From the accounts of survivors, the events of the entire voyage in each class have been painstakingly reconstructed by historians who confidently state there was no such dancing in first class.
Viewers were particularly dismayed at the depiction of Charles Lightoller - the ship's fourth most senior officer and the highest ranking to survive the tragedy - casually asking a passenger, Dorothy Gibson, for a dance.
Lightoller would have effectively been considered "on duty" for the entire voyage and making such a request would have been a scandalous breach of protocol and social etiquette – even if there had been any such dances on-board.
Fans have also pointed out that another character, Thomas Andrews, the ship's naval architect, was an Ulsterman, yet is played in the show by Stephen Campbell Moore, a London-born actor speaking with an English accent.
Other viewers have expressed surprise that in one scene, there appears to be only one stoker in one of the ship's boiler rooms, shovelling coal into the ship's furnaces, when eight people were working in that area at the time keeping Titanic's vast engines turning over.
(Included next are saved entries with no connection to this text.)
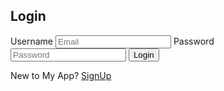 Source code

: <!DOCTYPE html>
<html>

<head>
    <link rel="stylesheet" type="text/css" href="style.css">
</head>

<body>
    <div class="container">
        <h2>Login</h2>
        <form action="login.php" method="POST">
            <label for="name">Username</label>
            <input type="email" name="email" placeholder="Email" required>
            <label for="password">Password</label>
            <input type="password" name="password" placeholder="Password" required>
            <button type="submit">Login</button>
        </form>
        <p>New to My App? <a href="Register.html">SignUp</a></p>
    </div>
</body>

</html>
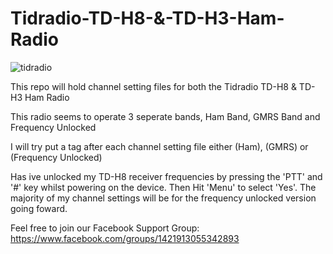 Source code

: # Tidradio-TD-H8-&-TD-H3-Ham-Radio
![tidradio](https://github.com/user-attachments/assets/b7043cce-f37d-4f63-afc6-7a018f9e2aa8)


This repo will hold channel setting files for both the Tidradio TD-H8 & TD-H3 Ham Radio

This radio seems to operate 3 seperate bands, Ham Band, GMRS Band and Frequency Unlocked

I will try put a tag after each channel setting file either (Ham), (GMRS) or (Frequency Unlocked)

Has ive unlocked my TD-H8 receiver frequencies by pressing the 'PTT' and '#' key whilst powering on the device. Then Hit 'Menu' to select 'Yes'. The majority of my channel settings will be for the frequency unlocked version going foward.

Feel free to join our Facebook Support Group:
https://www.facebook.com/groups/1421913055342893

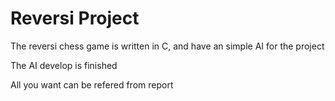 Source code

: # Reversi Project
The reversi chess game is written in C, and have an simple AI for the project

The AI develop is finished

All you want can be refered from report
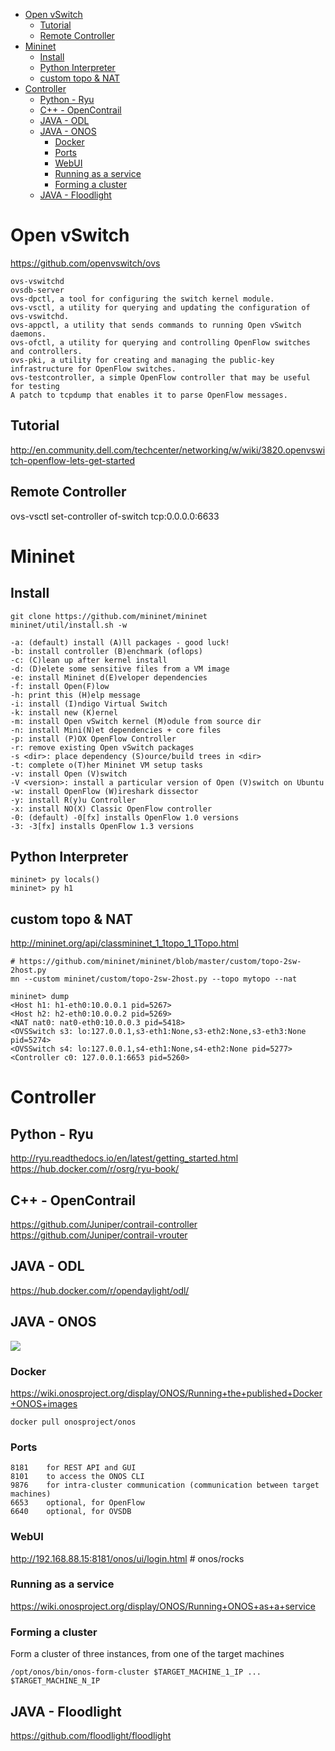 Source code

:<!-- TOC -->

- [Open vSwitch](#open-vswitch)
    - [Tutorial](#tutorial)
    - [Remote Controller](#remote-controller)
- [Mininet](#mininet)
    - [Install](#install)
    - [Python Interpreter](#python-interpreter)
    - [custom topo & NAT](#custom-topo--nat)
- [Controller](#controller)
    - [Python - Ryu](#python---ryu)
    - [C++ - OpenContrail](#c---opencontrail)
    - [JAVA - ODL](#java---odl)
    - [JAVA - ONOS](#java---onos)
        - [Docker](#docker)
        - [Ports](#ports)
        - [WebUI](#webui)
        - [Running as a service](#running-as-a-service)
        - [Forming a cluster](#forming-a-cluster)
    - [JAVA - Floodlight](#java---floodlight)

<!-- /TOC -->

# Open vSwitch
https://github.com/openvswitch/ovs

    ovs-vswitchd
    ovsdb-server
    ovs-dpctl, a tool for configuring the switch kernel module.
    ovs-vsctl, a utility for querying and updating the configuration of ovs-vswitchd.
    ovs-appctl, a utility that sends commands to running Open vSwitch daemons.
    ovs-ofctl, a utility for querying and controlling OpenFlow switches and controllers.
    ovs-pki, a utility for creating and managing the public-key infrastructure for OpenFlow switches.
    ovs-testcontroller, a simple OpenFlow controller that may be useful for testing
    A patch to tcpdump that enables it to parse OpenFlow messages.

## Tutorial
http://en.community.dell.com/techcenter/networking/w/wiki/3820.openvswitch-openflow-lets-get-started

## Remote Controller
ovs-vsctl set-controller of-switch tcp:0.0.0.0:6633

# Mininet
## Install
    git clone https://github.com/mininet/mininet
    mininet/util/install.sh -w

    -a: (default) install (A)ll packages - good luck!
    -b: install controller (B)enchmark (oflops)
    -c: (C)lean up after kernel install
    -d: (D)elete some sensitive files from a VM image
    -e: install Mininet d(E)veloper dependencies
    -f: install Open(F)low
    -h: print this (H)elp message
    -i: install (I)ndigo Virtual Switch
    -k: install new (K)ernel
    -m: install Open vSwitch kernel (M)odule from source dir
    -n: install Mini(N)et dependencies + core files
    -p: install (P)OX OpenFlow Controller
    -r: remove existing Open vSwitch packages
    -s <dir>: place dependency (S)ource/build trees in <dir>
    -t: complete o(T)her Mininet VM setup tasks
    -v: install Open (V)switch
    -V <version>: install a particular version of Open (V)switch on Ubuntu
    -w: install OpenFlow (W)ireshark dissector 
    -y: install R(y)u Controller
    -x: install NO(X) Classic OpenFlow controller
    -0: (default) -0[fx] installs OpenFlow 1.0 versions
    -3: -3[fx] installs OpenFlow 1.3 versions

## Python Interpreter    
    mininet> py locals()
    mininet> py h1


## custom topo & NAT
http://mininet.org/api/classmininet_1_1topo_1_1Topo.html

    # https://github.com/mininet/mininet/blob/master/custom/topo-2sw-2host.py
    mn --custom mininet/custom/topo-2sw-2host.py --topo mytopo --nat

    mininet> dump
    <Host h1: h1-eth0:10.0.0.1 pid=5267>
    <Host h2: h2-eth0:10.0.0.2 pid=5269>
    <NAT nat0: nat0-eth0:10.0.0.3 pid=5418>
    <OVSSwitch s3: lo:127.0.0.1,s3-eth1:None,s3-eth2:None,s3-eth3:None pid=5274>
    <OVSSwitch s4: lo:127.0.0.1,s4-eth1:None,s4-eth2:None pid=5277>
    <Controller c0: 127.0.0.1:6653 pid=5260>

# Controller
## Python - Ryu
http://ryu.readthedocs.io/en/latest/getting_started.html
https://hub.docker.com/r/osrg/ryu-book/

## C++ - OpenContrail
https://github.com/Juniper/contrail-controller  
https://github.com/Juniper/contrail-vrouter

## JAVA - ODL
https://hub.docker.com/r/opendaylight/odl/  

## JAVA - ONOS
![](https://en.wikipedia.org/wiki/File:ONOS-Tiers.png)

### Docker
https://wiki.onosproject.org/display/ONOS/Running+the+published+Docker+ONOS+images  

    docker pull onosproject/onos

### Ports
    8181    for REST API and GUI
    8101    to access the ONOS CLI
    9876    for intra-cluster communication (communication between target machines)
    6653    optional, for OpenFlow
    6640    optional, for OVSDB

### WebUI
http://192.168.88.15:8181/onos/ui/login.html # onos/rocks

### Running as a service
https://wiki.onosproject.org/display/ONOS/Running+ONOS+as+a+service

### Forming a cluster
Form a cluster of three instances, from one of the target machines

    /opt/onos/bin/onos-form-cluster $TARGET_MACHINE_1_IP ... $TARGET_MACHINE_N_IP

## JAVA - Floodlight
https://github.com/floodlight/floodlight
Dr Paul Lee, one of the viewers to point this out, said: "With just that one stoker the ship wouldn't even have got out of port. It's a shame they couldn't have found a few more extras and muddied them up with coal tar just to pad out the numbers."
Dr Lee himself has written a book on the ship and said he had catalogued more than 40 "goofs" in the first episode.
These include mistakes in the layout of the vessel, the absence of Titanic's ensign on her aft flag staff while she is in port, and the clothing worn by the ship's professional musicians.
He also spotted that the positioning of some retractable windows in certain scenes suggest the vessel is actually sailing backwards across the Atlantic.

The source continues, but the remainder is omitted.